MT: A quarter century of wolf politics

‘Colorado is the missing link:’ State to vote on wolves’ reintroduction

By BRETT FRENCH of the Billings Gazette

In the same year that Yellowstone National Park marks the 25th anniversary of gray wolf reintroduction, Colorado voters will have the power to pass or reject an initiative that would require its state wildlife division to reintroduce wolves by 2023.

“For the first time, voters will determine whether they want the state to reintroduce wolves to that state,” said Jonathan Proctor of the conservation group Defenders of Wildlife, which sponsored the signature gathering for the initiative.

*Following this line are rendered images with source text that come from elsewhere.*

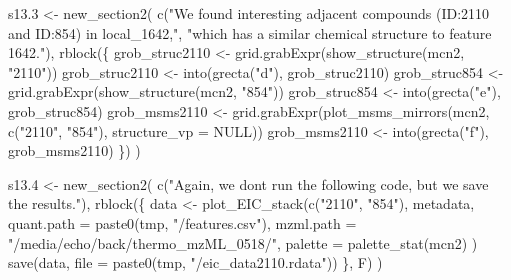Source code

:\documentclass[
]{article}
\newenvironment{Shaded}{\begin{snugshade}}{\end{snugshade}}
\newcommand{\AttributeTok}[1]{\textcolor[rgb]{0.77,0.63,0.00}{#1}}
\newcommand{\ConstantTok}[1]{\textcolor[rgb]{0.00,0.00,0.00}{#1}}
\newcommand{\FloatTok}[1]{\textcolor[rgb]{0.00,0.00,0.81}{#1}}
\newcommand{\FunctionTok}[1]{\textcolor[rgb]{0.00,0.00,0.00}{#1}}
\newcommand{\NormalTok}[1]{#1}
\newcommand{\OtherTok}[1]{\textcolor[rgb]{0.56,0.35,0.01}{#1}}
\newcommand{\StringTok}[1]{\textcolor[rgb]{0.31,0.60,0.02}{#1}}
\begin{document}
\begin{Shaded}
\begin{Highlighting}[]
\NormalTok{s13}\FloatTok{.3} \OtherTok{\textless{}{-}} \FunctionTok{new\_section2}\NormalTok{(}
  \FunctionTok{c}\NormalTok{(}\StringTok{"We found interesting adjacent compounds (ID:2110 and ID:854) in \textasciigrave{}local\_1642\textasciigrave{},"}\NormalTok{,}
    \StringTok{"which has a similar chemical structure to \textquotesingle{}feature\textquotesingle{} 1642."}\NormalTok{),}
  \FunctionTok{rblock}\NormalTok{(\{}
\NormalTok{    grob\_struc2110 }\OtherTok{\textless{}{-}} \FunctionTok{grid.grabExpr}\NormalTok{(}\FunctionTok{show\_structure}\NormalTok{(mcn2, }\StringTok{"2110"}\NormalTok{))}
\NormalTok{    grob\_struc2110 }\OtherTok{\textless{}{-}} \FunctionTok{into}\NormalTok{(}\FunctionTok{grecta}\NormalTok{(}\StringTok{"d"}\NormalTok{), grob\_struc2110)}
\NormalTok{    grob\_struc854 }\OtherTok{\textless{}{-}} \FunctionTok{grid.grabExpr}\NormalTok{(}\FunctionTok{show\_structure}\NormalTok{(mcn2, }\StringTok{"854"}\NormalTok{))}
\NormalTok{    grob\_struc854 }\OtherTok{\textless{}{-}} \FunctionTok{into}\NormalTok{(}\FunctionTok{grecta}\NormalTok{(}\StringTok{"e"}\NormalTok{), grob\_struc854)}
\NormalTok{    grob\_msms2110 }\OtherTok{\textless{}{-}} \FunctionTok{grid.grabExpr}\NormalTok{(}\FunctionTok{plot\_msms\_mirrors}\NormalTok{(mcn2, }\FunctionTok{c}\NormalTok{(}\StringTok{"2110"}\NormalTok{, }\StringTok{"854"}\NormalTok{), }\AttributeTok{structure\_vp =} \ConstantTok{NULL}\NormalTok{))}
\NormalTok{    grob\_msms2110 }\OtherTok{\textless{}{-}} \FunctionTok{into}\NormalTok{(}\FunctionTok{grecta}\NormalTok{(}\StringTok{"f"}\NormalTok{), grob\_msms2110)}
\NormalTok{  \})}
\NormalTok{)}

\NormalTok{s13}\FloatTok{.4} \OtherTok{\textless{}{-}} \FunctionTok{new\_section2}\NormalTok{(}
  \FunctionTok{c}\NormalTok{(}\StringTok{"Again, we don\textquotesingle{}t run the following code, but we save the results."}\NormalTok{),}
  \FunctionTok{rblock}\NormalTok{(\{}
\NormalTok{    data }\OtherTok{\textless{}{-}} \FunctionTok{plot\_EIC\_stack}\NormalTok{(}\FunctionTok{c}\NormalTok{(}\StringTok{"2110"}\NormalTok{, }\StringTok{"854"}\NormalTok{), metadata,}
      \AttributeTok{quant.path =} \FunctionTok{paste0}\NormalTok{(tmp, }\StringTok{"/features.csv"}\NormalTok{),}
      \AttributeTok{mzml.path =} \StringTok{"/media/echo/back/thermo\_mzML\_0518/"}\NormalTok{,}
      \AttributeTok{palette =} \FunctionTok{palette\_stat}\NormalTok{(mcn2)}
\NormalTok{    )}
    \FunctionTok{save}\NormalTok{(data, }\AttributeTok{file =} \FunctionTok{paste0}\NormalTok{(tmp, }\StringTok{"/eic\_data2110.rdata"}\NormalTok{))}
\NormalTok{  \}, F)}
\NormalTok{)}


\end{Highlighting}
\end{Shaded}
\end{document}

“If this goes as we hope and we pass this, we will have wolf connectivity across the entire Rocky Mountains from Alaska to Mexico,” he added. “Colorado is the missing link.”

Yellowstone

That link began to be rebuilt on Jan. 12, 1995. On that day under tight security, eight wolves that had been live-trapped in Canada were hustled into a secret enclosure inside Yellowstone where they would be kept to acclimate to their new surroundings.

In March 1995 the wolves, along with another group of 14 more Canadian wolves, were released into the park where they have since thrived at a level of about 100 wolves. The same year four wolves were released into Idaho’s Frank Church-River of No Return Wilderness.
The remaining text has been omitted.